• What you should do: In the data below, which lines contain "another"? List them by copying each one.
━━━ Supplied data ━━━
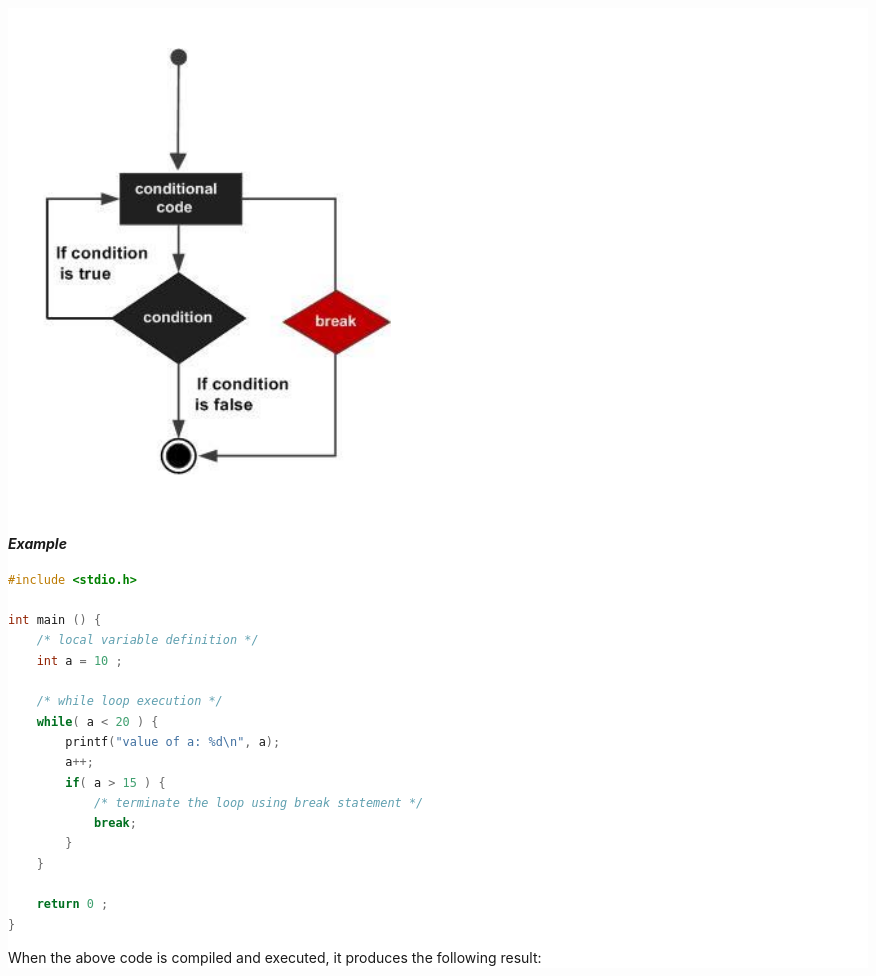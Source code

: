 ![break](/Chapter11._C_Loops/break.png)

***Example***

```c
#include <stdio.h>

int main () {
    /* local variable definition */
    int a = 10 ;

    /* while loop execution */
    while( a < 20 ) {
        printf("value of a: %d\n", a);
        a++;
        if( a > 15 ) {
            /* terminate the loop using break statement */
            break;
        }
    }

    return 0 ;
}
```

When the above code is compiled and executed, it produces the following result:
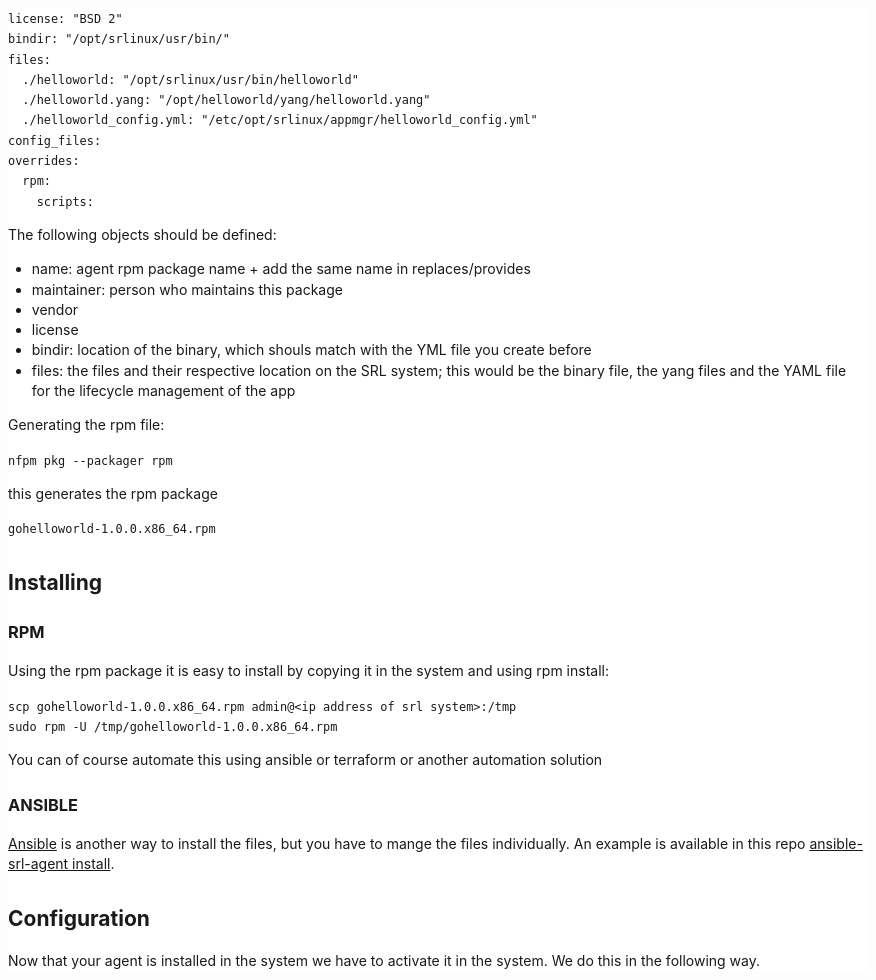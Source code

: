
 ```
license: "BSD 2"
bindir: "/opt/srlinux/usr/bin/"
files:
  ./helloworld: "/opt/srlinux/usr/bin/helloworld"
  ./helloworld.yang: "/opt/helloworld/yang/helloworld.yang"
  ./helloworld_config.yml: "/etc/opt/srlinux/appmgr/helloworld_config.yml"
config_files:
overrides:
  rpm:
    scripts:
```

The following objects should be defined:
- name: agent rpm package name + add the same name in replaces/provides
- maintainer: person who maintains this package
- vendor
- license
- bindir: location of the binary, which shouls match with the YML file you create before
- files: the files and their respective location on the SRL system; this would be the binary file, the yang files and the YAML file for the lifecycle management of the app

Generating the rpm file:
```
nfpm pkg --packager rpm 
```
this generates the rpm package
```
gohelloworld-1.0.0.x86_64.rpm
```

## Installing

### RPM

Using the rpm package it is easy to install by copying it in the system and using rpm install:

```
scp gohelloworld-1.0.0.x86_64.rpm admin@<ip address of srl system>:/tmp
sudo rpm -U /tmp/gohelloworld-1.0.0.x86_64.rpm
```

You can of course automate this using ansible or terraform or another automation solution

### ANSIBLE

[Ansible](https://www.ansible.com) is another way to install the files, but you have to mange the files individually. An example is available in this repo [ansible-srl-agent install](https://github.com/srl-wim/ansible-srl-agent-install).


## Configuration

Now that your agent is installed in the system we have to activate it in the system. We do this in the following way.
━━━
• Exercise output:
You can of course automate this using ansible or terraform or another automation solution
[Ansible](https://www.ansible.com) is another way to install the files, but you have to mange the files individually. An example is available in this repo [ansible-srl-agent install](https://github.com/srl-wim/ansible-srl-agent-install).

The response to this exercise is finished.